> [INFORMATION GIVEN]
_ _ _ _ _ _ _
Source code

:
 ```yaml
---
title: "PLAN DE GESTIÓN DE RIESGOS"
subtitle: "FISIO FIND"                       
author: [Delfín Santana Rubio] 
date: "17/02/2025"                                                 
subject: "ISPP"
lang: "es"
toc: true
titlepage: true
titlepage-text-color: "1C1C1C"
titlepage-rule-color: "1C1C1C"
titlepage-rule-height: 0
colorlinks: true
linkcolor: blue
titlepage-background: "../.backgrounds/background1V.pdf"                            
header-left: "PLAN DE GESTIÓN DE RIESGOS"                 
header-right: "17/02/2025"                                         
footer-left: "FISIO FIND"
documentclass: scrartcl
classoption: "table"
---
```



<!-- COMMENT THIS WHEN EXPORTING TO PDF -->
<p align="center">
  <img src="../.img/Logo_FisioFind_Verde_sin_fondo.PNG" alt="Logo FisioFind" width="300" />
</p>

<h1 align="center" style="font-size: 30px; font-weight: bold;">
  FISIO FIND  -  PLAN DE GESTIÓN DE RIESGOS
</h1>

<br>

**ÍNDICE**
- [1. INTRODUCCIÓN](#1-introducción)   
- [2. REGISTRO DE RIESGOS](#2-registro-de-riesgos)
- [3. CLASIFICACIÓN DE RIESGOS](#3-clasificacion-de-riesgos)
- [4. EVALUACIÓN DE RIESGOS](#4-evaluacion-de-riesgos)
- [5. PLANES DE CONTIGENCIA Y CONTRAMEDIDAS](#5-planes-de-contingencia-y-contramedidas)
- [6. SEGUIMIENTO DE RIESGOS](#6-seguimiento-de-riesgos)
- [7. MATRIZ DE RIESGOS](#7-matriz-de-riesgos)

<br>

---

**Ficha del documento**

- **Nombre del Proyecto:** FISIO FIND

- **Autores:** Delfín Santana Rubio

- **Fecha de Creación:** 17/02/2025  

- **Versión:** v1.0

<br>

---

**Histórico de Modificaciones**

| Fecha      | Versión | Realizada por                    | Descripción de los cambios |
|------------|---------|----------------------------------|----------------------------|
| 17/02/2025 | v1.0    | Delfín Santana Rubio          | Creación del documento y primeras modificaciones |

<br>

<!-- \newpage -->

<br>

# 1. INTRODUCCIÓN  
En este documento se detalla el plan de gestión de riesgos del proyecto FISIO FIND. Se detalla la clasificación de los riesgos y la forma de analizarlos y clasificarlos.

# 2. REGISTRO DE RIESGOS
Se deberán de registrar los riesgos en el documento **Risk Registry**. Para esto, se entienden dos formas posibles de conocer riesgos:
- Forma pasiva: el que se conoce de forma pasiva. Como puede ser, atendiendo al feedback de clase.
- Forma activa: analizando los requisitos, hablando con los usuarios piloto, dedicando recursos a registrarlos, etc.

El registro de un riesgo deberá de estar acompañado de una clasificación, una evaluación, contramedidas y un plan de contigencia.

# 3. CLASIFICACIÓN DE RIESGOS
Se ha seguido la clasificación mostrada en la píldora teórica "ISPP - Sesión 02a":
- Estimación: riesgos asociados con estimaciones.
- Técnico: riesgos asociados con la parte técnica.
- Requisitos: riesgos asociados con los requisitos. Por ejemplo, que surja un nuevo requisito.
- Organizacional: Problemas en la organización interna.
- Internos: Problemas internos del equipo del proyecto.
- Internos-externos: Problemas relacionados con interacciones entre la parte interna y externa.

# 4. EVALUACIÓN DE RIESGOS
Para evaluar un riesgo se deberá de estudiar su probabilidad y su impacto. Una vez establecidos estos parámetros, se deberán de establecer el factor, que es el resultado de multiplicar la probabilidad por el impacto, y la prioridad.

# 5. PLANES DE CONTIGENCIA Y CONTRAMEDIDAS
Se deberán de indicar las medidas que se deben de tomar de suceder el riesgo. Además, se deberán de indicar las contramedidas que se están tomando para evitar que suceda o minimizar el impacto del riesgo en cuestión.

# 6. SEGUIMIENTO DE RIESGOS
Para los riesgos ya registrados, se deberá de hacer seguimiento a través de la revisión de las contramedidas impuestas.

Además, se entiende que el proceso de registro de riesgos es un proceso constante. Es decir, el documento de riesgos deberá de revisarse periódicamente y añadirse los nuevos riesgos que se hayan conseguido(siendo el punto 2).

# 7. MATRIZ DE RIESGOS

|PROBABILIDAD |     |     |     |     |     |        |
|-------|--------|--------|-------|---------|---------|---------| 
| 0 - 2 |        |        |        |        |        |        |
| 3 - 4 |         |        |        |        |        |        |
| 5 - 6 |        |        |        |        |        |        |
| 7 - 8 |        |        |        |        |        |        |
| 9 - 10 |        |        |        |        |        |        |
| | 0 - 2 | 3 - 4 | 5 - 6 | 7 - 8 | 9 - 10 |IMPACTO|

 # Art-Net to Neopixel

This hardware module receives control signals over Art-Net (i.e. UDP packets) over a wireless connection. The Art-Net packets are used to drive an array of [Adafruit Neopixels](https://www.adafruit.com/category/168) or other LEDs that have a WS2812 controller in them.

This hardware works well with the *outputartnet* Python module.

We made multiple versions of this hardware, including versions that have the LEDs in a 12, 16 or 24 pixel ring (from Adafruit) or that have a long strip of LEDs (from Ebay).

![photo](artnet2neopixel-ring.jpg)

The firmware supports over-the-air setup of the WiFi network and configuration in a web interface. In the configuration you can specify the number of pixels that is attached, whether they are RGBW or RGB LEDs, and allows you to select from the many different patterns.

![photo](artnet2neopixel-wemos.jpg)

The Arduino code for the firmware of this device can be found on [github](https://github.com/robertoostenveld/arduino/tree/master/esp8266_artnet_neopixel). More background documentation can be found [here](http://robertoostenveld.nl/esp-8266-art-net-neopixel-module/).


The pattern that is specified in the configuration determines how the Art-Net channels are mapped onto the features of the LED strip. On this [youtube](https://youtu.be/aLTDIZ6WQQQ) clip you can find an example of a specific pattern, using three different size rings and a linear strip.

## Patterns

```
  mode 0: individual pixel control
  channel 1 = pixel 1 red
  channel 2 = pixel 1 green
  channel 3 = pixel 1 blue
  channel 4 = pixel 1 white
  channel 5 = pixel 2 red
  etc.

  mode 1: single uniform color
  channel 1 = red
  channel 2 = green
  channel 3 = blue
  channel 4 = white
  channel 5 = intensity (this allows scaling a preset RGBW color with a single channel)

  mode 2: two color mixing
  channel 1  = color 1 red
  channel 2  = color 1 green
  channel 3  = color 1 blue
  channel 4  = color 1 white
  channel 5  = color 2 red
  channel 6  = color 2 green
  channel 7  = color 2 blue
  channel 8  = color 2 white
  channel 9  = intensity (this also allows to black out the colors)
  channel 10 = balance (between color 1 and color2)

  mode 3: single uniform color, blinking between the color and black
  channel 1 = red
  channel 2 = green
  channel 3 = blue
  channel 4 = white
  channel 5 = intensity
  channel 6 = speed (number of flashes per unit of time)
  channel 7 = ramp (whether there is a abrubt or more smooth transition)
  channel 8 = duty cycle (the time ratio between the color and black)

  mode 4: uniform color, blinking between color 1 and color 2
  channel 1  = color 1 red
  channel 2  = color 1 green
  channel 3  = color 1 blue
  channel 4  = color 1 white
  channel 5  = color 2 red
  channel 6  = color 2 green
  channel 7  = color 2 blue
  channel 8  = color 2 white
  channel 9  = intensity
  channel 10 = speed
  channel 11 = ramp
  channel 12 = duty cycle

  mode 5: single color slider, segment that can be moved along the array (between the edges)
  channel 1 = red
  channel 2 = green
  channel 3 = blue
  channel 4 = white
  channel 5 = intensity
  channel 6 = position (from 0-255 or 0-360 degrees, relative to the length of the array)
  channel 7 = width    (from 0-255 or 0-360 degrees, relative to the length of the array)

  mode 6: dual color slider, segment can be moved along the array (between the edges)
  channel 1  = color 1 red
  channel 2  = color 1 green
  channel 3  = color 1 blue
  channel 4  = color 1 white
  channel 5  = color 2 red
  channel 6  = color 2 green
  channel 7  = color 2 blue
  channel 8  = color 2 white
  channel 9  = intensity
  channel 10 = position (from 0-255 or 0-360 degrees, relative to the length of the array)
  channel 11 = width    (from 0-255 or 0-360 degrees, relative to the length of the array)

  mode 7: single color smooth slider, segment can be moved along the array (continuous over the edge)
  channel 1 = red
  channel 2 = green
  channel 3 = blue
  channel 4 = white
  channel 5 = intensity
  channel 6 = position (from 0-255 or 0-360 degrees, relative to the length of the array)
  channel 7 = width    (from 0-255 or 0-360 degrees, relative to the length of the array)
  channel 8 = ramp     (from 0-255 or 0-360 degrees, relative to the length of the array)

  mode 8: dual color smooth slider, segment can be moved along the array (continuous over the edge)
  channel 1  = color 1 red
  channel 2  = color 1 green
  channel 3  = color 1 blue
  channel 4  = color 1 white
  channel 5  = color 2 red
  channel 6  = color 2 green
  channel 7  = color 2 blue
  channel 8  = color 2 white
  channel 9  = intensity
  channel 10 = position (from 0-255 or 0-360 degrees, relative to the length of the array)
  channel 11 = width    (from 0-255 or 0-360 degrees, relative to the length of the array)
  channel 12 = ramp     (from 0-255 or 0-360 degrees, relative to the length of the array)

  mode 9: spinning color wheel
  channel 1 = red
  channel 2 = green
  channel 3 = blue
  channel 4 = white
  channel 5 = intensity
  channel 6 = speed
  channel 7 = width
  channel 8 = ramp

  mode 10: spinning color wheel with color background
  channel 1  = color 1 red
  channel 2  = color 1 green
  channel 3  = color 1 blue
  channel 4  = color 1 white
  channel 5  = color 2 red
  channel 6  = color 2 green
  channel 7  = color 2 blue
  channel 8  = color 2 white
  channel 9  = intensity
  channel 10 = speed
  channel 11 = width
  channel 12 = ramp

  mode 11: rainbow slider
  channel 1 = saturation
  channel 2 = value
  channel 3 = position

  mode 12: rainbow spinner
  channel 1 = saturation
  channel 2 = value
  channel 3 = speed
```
_ _ _ _ _ _ _
> [TASK TO CARRY OUT]
Those lines above that contain the string "Adafruit" should be returned.

> [RESULT OF THIS TASK]
This hardware module receives control signals over Art-Net (i.e. UDP packets) over a wireless connection. The Art-Net packets are used to drive an array of [Adafruit Neopixels](https://www.adafruit.com/category/168) or other LEDs that have a WS2812 controller in them.
We made multiple versions of this hardware, including versions that have the LEDs in a 12, 16 or 24 pixel ring (from Adafruit) or that have a long strip of LEDs (from Ebay).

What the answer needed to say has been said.